* **EXERCISE REQUIREMENTS**:
Starting with the first line and ending with the one that holds "- Test retry logic", retype the entries exactly.

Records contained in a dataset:
-*-*-

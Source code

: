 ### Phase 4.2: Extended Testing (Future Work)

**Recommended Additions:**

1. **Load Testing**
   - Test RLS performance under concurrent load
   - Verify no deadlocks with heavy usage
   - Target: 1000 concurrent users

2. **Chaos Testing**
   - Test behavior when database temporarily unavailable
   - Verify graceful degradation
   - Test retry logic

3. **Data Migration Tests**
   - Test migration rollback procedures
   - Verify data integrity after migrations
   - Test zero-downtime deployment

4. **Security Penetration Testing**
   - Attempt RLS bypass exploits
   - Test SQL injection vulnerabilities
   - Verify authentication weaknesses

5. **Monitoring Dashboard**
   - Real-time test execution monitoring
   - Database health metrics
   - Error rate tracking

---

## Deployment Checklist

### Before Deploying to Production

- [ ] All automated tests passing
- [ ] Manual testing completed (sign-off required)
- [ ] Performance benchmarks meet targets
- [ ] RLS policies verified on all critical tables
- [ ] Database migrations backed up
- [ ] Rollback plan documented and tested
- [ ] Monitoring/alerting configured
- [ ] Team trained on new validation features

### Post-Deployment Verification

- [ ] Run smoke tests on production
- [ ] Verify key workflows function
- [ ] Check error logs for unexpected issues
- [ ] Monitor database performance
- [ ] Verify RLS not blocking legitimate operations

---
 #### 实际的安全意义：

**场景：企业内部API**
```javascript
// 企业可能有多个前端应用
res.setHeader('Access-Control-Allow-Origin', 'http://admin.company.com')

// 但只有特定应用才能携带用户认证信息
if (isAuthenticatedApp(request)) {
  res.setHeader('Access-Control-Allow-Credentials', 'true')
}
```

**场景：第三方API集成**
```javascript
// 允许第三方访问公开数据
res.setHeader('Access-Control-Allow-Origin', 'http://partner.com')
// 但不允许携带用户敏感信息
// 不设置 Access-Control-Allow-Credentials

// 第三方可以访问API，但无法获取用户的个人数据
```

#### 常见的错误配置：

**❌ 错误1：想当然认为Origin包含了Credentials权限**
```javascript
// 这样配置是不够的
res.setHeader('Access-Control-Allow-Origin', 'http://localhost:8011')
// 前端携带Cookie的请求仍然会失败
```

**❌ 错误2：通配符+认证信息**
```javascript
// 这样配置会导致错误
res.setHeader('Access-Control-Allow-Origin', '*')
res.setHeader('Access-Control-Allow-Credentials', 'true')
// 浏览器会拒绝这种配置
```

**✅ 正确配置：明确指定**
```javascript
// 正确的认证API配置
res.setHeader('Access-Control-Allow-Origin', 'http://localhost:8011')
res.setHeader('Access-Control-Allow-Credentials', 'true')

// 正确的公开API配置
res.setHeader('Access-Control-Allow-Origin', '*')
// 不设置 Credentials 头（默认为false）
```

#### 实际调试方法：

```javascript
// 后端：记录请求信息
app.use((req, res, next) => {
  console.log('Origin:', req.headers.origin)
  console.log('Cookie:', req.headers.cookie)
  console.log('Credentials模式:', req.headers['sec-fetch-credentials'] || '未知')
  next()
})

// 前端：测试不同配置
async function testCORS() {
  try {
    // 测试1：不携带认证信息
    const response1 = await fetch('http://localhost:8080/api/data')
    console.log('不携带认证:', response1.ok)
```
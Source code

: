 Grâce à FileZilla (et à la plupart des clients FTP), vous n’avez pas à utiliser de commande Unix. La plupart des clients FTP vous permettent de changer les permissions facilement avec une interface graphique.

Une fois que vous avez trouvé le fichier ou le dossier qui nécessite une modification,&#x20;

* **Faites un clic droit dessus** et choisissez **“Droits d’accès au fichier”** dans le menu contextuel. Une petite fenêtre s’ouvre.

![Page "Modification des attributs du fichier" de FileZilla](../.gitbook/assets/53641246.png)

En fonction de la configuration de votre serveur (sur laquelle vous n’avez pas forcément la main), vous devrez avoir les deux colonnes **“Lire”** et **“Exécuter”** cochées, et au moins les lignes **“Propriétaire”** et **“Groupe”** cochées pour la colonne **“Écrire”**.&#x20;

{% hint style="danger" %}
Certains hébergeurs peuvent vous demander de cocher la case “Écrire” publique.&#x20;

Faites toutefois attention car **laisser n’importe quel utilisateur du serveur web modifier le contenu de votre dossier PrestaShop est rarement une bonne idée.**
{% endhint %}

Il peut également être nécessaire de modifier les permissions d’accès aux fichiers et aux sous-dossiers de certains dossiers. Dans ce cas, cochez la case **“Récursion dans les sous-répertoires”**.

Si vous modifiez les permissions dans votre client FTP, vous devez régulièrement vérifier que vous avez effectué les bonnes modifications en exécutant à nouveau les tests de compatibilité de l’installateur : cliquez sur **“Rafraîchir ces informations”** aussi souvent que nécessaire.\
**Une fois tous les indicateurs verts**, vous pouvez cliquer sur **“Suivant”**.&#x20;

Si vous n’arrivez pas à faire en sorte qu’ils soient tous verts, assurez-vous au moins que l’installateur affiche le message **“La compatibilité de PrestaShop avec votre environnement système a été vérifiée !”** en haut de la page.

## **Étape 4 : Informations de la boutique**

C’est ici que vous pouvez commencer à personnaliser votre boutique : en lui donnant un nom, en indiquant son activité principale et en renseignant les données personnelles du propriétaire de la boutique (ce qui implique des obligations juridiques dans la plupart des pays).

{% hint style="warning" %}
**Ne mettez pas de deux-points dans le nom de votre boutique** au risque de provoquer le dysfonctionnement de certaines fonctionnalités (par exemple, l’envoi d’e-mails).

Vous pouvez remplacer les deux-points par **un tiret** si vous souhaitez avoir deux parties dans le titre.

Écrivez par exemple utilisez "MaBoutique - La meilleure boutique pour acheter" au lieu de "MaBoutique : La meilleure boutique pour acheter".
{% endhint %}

-*-*-

* **EXERCISE RESULT**:
Source code

: ### Phase 4.2: Extended Testing (Future Work)

**Recommended Additions:**

1. **Load Testing**
   - Test RLS performance under concurrent load
   - Verify no deadlocks with heavy usage
   - Target: 1000 concurrent users

2. **Chaos Testing**
   - Test behavior when database temporarily unavailable
   - Verify graceful degradation
   - Test retry logic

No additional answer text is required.